Welcome...and initial guidelines...

This blog will be used in the spring of 2008 by 80+ students at Drexel University to investigate the effects of Iraq on culture and the reverse. Our goal will be to better understand why the US is in Iraq, and to question whether literature can help us on this journey.

Weekly plans and other materials will always be posted in Vista, not this blog. So go to Bb Vista to get the discussion prompts and other instructions.

I intend this blog to manage our discussions and track our collective investigation.

You should have received an email from me inviting you to become a contributor to this blog. The email was sent Monday afternoon to your official Drexel email address.

Sunday, May 18, 2008

Compassion Fatigue - The Sandbox

The overall goal of the all the blogs written in The Sandbox is to inform us, the non-fighters in the war of what it is actually like being in the war itself, from the soldiers direct perspectives. But this blog takes a very interesting spin on that – readers are informed of what goes on in a more unconventional sense. We gain insight on what occurs on any given day with a behind-the-scenes impression of what the war is really like.

This light-hearted way of gaining insight best describes the tone of the entire blog. Although I only read a few blogs, there was not one that appeared to be a cry of shame or pain based on what is occurring overseas. One blog in particular, Compassion Fatigue, talks about how one man is just tired of everything and has a very cynical, careless view in regards to people in need of help. He says one man approached one of the humvees that the author was in, knocking on the windows, in dire need of help. The author of the blog claimed that this man became annoying, and he merely shooed him away.

The same author goes on in his personal blog to share how there was a radio broadcast that he make a joke about in regards to cigarettes. He claimed that humor was really the only thing that was making this war move on with ‘ease’. This particular author seems very down-to-earth, and he makes an excellent point when it comes to the essentials of humor – humor is just that…essential.

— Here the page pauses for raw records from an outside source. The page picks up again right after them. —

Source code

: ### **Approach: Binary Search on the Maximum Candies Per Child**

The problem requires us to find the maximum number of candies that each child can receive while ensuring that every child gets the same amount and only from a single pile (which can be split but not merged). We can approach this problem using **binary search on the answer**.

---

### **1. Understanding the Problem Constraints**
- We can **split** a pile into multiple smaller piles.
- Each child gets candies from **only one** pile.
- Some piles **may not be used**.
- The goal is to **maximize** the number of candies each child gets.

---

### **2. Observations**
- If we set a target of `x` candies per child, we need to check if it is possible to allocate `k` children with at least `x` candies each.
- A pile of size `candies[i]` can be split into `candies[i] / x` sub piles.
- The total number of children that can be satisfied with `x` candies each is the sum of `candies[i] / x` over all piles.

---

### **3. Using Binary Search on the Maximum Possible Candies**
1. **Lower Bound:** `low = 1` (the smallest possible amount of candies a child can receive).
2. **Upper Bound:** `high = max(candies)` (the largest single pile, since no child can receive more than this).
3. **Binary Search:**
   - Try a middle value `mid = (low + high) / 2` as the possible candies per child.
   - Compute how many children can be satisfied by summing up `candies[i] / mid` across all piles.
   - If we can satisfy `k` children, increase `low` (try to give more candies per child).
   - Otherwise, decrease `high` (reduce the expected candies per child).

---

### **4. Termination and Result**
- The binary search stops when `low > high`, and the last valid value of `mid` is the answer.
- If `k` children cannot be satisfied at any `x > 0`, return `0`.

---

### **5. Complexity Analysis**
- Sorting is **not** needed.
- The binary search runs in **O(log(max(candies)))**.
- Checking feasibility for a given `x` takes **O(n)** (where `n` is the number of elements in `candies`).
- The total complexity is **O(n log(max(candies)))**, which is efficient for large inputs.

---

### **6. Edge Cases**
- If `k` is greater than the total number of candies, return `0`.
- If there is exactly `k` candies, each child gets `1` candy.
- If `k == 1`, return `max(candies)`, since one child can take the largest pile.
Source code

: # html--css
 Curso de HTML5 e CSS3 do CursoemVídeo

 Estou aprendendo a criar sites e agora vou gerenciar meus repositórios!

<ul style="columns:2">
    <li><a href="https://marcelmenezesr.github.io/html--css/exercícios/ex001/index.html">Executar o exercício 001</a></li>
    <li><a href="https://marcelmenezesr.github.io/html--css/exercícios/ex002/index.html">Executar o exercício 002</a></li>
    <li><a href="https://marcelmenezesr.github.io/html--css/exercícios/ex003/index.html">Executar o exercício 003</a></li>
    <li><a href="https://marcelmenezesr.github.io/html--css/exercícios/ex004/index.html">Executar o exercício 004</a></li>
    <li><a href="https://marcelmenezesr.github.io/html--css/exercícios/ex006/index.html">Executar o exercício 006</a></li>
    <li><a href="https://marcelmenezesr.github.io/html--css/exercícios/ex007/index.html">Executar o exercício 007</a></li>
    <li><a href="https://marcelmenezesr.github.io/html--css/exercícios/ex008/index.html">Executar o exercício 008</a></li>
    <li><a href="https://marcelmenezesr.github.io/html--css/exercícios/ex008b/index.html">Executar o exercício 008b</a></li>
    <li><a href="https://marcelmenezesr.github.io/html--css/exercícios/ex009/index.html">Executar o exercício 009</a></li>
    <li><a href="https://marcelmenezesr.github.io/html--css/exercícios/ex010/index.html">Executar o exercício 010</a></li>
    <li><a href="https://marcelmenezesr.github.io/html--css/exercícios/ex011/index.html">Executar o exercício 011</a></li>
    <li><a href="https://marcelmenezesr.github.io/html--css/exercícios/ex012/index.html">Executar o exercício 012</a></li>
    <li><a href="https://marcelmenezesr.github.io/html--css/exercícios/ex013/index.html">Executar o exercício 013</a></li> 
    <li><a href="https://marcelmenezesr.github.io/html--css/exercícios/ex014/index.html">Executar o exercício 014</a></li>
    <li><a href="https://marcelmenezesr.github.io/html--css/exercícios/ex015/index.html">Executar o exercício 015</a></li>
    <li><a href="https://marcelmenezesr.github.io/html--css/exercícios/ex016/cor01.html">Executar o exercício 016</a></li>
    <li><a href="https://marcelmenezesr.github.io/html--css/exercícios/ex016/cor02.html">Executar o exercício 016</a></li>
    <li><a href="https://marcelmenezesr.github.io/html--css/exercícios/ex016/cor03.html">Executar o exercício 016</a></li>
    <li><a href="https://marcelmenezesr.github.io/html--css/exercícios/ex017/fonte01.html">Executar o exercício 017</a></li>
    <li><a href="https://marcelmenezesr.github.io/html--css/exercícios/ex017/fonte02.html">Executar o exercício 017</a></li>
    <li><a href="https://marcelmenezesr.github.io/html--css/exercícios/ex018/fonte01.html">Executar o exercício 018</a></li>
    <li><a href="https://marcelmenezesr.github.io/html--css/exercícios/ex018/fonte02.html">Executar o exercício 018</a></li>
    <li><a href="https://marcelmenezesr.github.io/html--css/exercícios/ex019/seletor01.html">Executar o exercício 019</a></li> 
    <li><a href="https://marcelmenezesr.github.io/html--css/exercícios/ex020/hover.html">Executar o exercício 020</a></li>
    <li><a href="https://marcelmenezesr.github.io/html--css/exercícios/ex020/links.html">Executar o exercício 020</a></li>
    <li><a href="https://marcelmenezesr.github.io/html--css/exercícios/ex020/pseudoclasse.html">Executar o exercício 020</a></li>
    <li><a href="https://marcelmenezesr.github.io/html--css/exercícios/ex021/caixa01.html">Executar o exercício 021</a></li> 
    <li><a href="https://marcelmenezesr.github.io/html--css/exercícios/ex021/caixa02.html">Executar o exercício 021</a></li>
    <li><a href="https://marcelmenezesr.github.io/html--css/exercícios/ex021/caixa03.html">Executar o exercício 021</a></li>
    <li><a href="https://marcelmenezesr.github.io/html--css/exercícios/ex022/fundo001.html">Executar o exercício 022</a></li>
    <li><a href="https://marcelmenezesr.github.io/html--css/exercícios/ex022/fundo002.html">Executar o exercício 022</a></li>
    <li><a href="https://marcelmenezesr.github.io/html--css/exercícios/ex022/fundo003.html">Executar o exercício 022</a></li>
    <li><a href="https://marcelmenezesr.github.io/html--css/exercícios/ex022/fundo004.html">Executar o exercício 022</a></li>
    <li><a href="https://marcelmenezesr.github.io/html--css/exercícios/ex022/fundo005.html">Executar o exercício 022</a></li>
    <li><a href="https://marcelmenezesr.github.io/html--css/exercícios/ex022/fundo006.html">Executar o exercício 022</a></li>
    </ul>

The overall blog brings a very interesting view of the events that have occurred in the war thus far. They don’t look at the big picture so much, but the little detailed events that impact the soldiers’ lives in the biggest possible way. Personally, I enjoyed this blog, and it gives me a sense of hope as far as the soldiers’ mentality goes – if humor can be found within the soldiers’ hearts, then sanity lies adjacent in their minds.